Toco una flor. Me gusta el rojo que dejo marcado en ella.
Oigo voces a lo lejos. No quiero cerrar los ojos.
Van a destrozar las flores. Van a abrirles un agujero.
Dormir y descansar. Y dolor.
Tirada, abandonada. No puedo lenvatarme, no quiero.
Los otros están aquí.
Y han venido para quedarse.
100 piezas de kilogramo
Monedas de plata rebotan en el suelo a la sombra de sus pies. Su mirada fija en los cuerpos sin vida, humillados y desprovistos de todo poder. Cuelgan, al igual que lo hace su medalla, reposando en su cuello gracias a una cadena. Sus cien piezas de kilogramo, su recordatorio, su moneda de 1870. Quiere demostrarles a sus antiguos opresores la misma vejación que ellos le demostraron en vida lanzándoles el duro. Pero le cuesta desprenderse de algo que no significa nada y, a la vez, todo: pasó de ser la calderilla de un guardia de aduanas, que tiró la moneda al suelo como un acto de humillación, a ser un recordatorio. Un recordatorio de que los exiliados nunca regresan, aunque lo hagan.
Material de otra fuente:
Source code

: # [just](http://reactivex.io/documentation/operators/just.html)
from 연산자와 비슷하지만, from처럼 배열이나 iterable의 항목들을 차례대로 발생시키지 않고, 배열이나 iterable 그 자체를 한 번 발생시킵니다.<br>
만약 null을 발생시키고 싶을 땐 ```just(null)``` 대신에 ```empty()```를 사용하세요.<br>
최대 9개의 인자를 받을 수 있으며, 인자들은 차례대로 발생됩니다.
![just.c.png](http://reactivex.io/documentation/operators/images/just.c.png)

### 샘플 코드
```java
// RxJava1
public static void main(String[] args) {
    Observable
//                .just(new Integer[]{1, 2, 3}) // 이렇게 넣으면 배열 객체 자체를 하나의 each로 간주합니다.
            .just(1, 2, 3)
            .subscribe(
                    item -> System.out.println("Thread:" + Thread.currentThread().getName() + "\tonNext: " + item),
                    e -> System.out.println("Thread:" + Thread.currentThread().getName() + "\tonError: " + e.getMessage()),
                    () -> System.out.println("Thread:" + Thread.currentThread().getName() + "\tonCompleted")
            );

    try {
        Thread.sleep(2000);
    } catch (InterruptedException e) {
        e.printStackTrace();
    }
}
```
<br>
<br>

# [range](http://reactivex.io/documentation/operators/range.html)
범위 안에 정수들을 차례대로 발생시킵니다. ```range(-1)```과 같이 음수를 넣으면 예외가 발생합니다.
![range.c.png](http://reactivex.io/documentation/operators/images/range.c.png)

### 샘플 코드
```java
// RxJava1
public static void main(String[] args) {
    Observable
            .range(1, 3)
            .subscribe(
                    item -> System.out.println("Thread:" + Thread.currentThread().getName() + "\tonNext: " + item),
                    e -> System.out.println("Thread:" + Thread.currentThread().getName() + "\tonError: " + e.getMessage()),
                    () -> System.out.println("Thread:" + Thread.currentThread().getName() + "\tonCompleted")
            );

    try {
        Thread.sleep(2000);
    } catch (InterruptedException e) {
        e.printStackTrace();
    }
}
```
Desabrocha el medallón. Lo enrosca y aprieta alrededor de su mano. Un acto inconsciente, para hacer algo. Su repatriación se le antoja como algo ajeno a pesar de que fue un tema recurrente en sus ensoñaciones. En ellas estaba radiante: la base bien aplicada, delineador suave y unos toques de rímel; un rostro perfectamente delineado acompañado de su mejor vestido. Deja que la cadena libere al disco y, desprendida la pieza, la realidad se abre paso resquebrajando su ilusión: no es el momento glorioso que imaginó, es macabro y desquiciado; el júbilo común se ha convertido en una masa asfixiante; la esperanza de tiempos mejores es amenazada por la incertidumbre; y su aspecto, ese una vez imaginado reluciente e intacto, ha sido devorado por un vestido muy ajustado en el cuerpo y suelto en la zona del pecho, un pelo grasoso, y marcas de arañazos en sus brazos.
No se siente bien, pero aun así se abre paso sabiendo que la moneda seguirá con ella aunque abandone sus dedos, como una quemadura que no sana. Esto no va a borrar lo que nos han hecho, lo que me han hecho. Piensa antes lanzar su moneda.